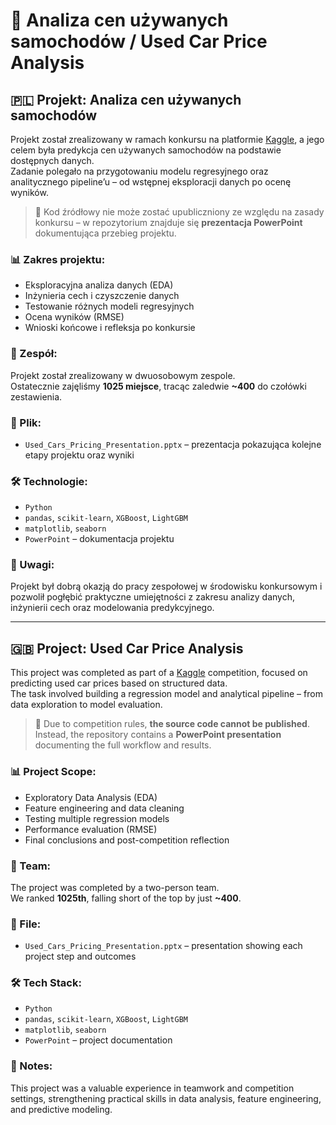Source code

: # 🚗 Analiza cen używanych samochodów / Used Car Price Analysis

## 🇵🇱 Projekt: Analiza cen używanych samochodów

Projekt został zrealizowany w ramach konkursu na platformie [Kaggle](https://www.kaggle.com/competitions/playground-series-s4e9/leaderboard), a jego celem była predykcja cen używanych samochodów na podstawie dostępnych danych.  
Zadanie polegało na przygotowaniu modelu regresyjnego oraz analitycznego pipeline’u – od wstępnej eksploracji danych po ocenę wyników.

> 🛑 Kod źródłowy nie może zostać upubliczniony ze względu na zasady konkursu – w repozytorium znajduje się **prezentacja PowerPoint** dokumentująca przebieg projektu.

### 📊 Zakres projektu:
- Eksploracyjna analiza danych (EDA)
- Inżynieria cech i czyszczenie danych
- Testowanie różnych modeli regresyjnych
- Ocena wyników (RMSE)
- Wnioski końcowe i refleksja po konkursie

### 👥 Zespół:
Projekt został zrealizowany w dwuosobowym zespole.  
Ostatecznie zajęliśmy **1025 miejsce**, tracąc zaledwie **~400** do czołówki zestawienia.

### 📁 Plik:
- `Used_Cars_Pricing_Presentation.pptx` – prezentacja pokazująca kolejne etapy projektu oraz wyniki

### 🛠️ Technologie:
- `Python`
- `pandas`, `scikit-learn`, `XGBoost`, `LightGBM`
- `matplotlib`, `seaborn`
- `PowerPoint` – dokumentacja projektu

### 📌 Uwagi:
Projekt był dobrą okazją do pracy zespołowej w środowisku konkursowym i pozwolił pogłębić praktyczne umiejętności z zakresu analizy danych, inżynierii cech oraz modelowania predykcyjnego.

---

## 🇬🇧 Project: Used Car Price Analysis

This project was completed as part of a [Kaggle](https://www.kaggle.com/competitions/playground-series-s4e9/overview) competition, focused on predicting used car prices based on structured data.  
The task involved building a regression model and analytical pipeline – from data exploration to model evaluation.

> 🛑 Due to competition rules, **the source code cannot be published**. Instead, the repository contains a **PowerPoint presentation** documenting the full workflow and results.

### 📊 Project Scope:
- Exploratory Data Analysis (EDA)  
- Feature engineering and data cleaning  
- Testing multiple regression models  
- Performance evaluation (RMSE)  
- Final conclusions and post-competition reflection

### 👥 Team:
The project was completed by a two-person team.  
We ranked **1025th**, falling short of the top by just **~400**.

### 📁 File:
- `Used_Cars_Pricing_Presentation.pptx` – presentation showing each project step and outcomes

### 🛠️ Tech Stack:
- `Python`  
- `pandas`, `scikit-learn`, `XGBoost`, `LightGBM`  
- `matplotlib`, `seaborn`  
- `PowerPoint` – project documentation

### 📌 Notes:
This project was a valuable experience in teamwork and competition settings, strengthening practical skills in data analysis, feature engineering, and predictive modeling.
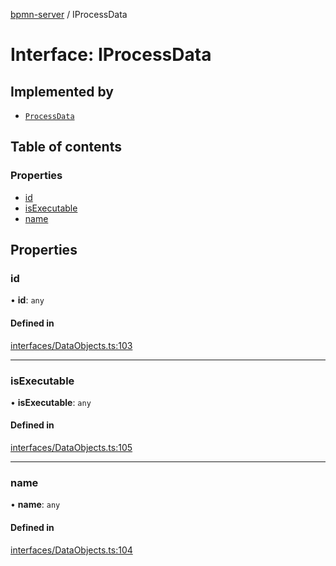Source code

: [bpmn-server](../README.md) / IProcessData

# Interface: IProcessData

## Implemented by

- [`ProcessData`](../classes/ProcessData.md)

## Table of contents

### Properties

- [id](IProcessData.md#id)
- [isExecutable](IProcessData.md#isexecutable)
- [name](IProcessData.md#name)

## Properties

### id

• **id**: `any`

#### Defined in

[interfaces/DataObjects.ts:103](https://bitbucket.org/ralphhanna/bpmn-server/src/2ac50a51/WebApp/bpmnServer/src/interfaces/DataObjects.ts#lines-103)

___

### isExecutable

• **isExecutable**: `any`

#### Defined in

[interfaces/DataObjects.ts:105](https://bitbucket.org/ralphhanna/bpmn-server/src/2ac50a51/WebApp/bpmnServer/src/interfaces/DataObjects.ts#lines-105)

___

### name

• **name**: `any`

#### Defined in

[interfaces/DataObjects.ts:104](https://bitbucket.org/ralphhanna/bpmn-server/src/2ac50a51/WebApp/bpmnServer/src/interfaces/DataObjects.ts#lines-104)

──────────────────────────────

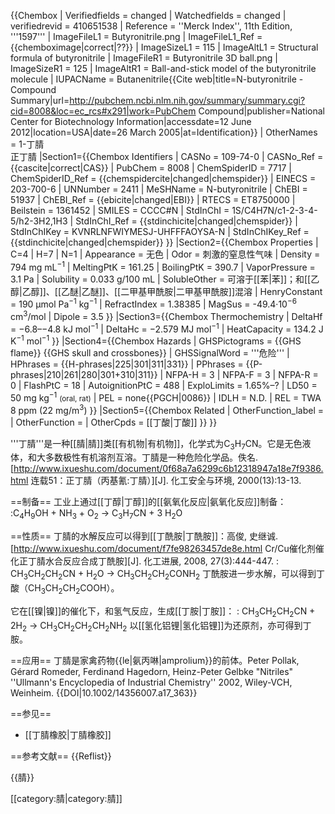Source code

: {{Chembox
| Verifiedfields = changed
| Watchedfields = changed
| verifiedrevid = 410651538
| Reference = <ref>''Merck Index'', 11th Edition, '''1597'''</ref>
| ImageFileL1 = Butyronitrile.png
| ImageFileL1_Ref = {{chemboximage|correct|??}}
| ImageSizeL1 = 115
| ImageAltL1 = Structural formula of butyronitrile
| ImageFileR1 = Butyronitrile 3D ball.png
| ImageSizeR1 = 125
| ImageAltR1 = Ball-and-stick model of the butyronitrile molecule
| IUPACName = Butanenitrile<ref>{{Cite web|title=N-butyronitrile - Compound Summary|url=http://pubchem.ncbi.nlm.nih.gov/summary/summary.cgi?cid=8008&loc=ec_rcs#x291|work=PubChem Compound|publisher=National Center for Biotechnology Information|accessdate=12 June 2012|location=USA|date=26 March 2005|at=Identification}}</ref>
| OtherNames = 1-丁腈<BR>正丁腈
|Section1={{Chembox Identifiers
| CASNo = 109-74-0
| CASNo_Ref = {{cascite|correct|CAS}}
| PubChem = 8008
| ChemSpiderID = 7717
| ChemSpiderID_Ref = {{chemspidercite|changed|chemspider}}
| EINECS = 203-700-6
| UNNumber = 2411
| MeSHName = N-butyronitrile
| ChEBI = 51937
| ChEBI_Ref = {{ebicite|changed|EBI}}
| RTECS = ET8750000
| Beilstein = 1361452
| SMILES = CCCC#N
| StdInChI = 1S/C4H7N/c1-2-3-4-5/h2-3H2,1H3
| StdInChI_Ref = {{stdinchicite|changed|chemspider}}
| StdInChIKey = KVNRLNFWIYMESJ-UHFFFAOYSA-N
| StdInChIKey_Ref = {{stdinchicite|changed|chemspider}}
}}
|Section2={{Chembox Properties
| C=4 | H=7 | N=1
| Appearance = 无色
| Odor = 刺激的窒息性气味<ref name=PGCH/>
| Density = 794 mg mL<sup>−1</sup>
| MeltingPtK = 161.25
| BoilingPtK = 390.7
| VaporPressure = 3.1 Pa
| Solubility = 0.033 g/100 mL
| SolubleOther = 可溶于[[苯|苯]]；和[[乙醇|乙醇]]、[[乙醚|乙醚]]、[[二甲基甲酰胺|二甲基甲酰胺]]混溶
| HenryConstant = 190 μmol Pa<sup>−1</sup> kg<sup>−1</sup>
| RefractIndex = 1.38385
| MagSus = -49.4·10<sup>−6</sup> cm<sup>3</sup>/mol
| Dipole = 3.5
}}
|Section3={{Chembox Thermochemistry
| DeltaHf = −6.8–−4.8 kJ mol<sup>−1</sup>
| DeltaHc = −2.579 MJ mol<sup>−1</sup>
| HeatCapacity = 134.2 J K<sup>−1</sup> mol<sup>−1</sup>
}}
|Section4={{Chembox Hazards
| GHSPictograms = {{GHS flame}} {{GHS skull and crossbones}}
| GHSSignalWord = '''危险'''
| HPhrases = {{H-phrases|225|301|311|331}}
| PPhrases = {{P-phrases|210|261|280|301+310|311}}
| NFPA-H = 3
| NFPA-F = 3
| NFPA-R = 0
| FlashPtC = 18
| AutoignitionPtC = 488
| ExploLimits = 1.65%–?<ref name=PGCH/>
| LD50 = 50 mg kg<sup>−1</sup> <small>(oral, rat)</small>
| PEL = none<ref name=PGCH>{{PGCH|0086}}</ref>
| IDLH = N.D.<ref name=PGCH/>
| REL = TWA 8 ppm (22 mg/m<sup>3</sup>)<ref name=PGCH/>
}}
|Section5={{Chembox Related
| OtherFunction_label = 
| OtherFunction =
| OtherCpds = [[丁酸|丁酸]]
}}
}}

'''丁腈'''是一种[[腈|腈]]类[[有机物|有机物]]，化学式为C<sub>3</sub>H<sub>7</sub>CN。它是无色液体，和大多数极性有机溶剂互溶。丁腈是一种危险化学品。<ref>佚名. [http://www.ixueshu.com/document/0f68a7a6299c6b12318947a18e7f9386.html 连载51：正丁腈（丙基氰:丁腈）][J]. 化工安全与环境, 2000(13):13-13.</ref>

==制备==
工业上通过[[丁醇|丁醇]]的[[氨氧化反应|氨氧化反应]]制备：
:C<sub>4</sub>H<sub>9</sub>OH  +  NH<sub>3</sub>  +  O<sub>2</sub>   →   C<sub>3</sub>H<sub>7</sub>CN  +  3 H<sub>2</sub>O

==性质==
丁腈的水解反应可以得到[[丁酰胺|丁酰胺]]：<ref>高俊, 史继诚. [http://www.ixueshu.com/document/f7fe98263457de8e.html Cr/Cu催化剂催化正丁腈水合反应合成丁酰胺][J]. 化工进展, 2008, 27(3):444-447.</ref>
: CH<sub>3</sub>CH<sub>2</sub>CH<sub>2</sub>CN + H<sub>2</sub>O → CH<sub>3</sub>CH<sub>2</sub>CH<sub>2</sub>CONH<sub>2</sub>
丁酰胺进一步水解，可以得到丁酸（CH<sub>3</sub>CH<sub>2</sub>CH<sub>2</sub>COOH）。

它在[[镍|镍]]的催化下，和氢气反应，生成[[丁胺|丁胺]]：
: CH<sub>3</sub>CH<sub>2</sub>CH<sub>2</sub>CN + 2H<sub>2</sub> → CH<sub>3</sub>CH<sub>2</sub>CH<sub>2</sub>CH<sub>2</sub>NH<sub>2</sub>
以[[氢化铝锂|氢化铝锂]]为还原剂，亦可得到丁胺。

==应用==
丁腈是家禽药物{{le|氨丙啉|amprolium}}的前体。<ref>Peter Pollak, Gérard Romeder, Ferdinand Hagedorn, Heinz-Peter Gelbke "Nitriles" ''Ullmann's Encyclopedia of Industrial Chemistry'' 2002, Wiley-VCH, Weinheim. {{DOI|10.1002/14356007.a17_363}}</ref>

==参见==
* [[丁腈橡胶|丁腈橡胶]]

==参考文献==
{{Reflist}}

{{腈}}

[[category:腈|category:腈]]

──────────────────────────────

Work instructions:
Your answer must be the lines above from the one containing "Dipole = 3.5" to the one containing "ExploLimits = 1.65%–?<ref name=PGCH/>", both included, restated word for word.

Response area:
| Dipole = 3.5
}}
|Section3={{Chembox Thermochemistry
| DeltaHf = −6.8–−4.8 kJ mol<sup>−1</sup>
| DeltaHc = −2.579 MJ mol<sup>−1</sup>
| HeatCapacity = 134.2 J K<sup>−1</sup> mol<sup>−1</sup>
}}
|Section4={{Chembox Hazards
| GHSPictograms = {{GHS flame}} {{GHS skull and crossbones}}
| GHSSignalWord = '''危险'''
| HPhrases = {{H-phrases|225|301|311|331}}
| PPhrases = {{P-phrases|210|261|280|301+310|311}}
| NFPA-H = 3
| NFPA-F = 3
| NFPA-R = 0
| FlashPtC = 18
| AutoignitionPtC = 488
| ExploLimits = 1.65%–?<ref name=PGCH/>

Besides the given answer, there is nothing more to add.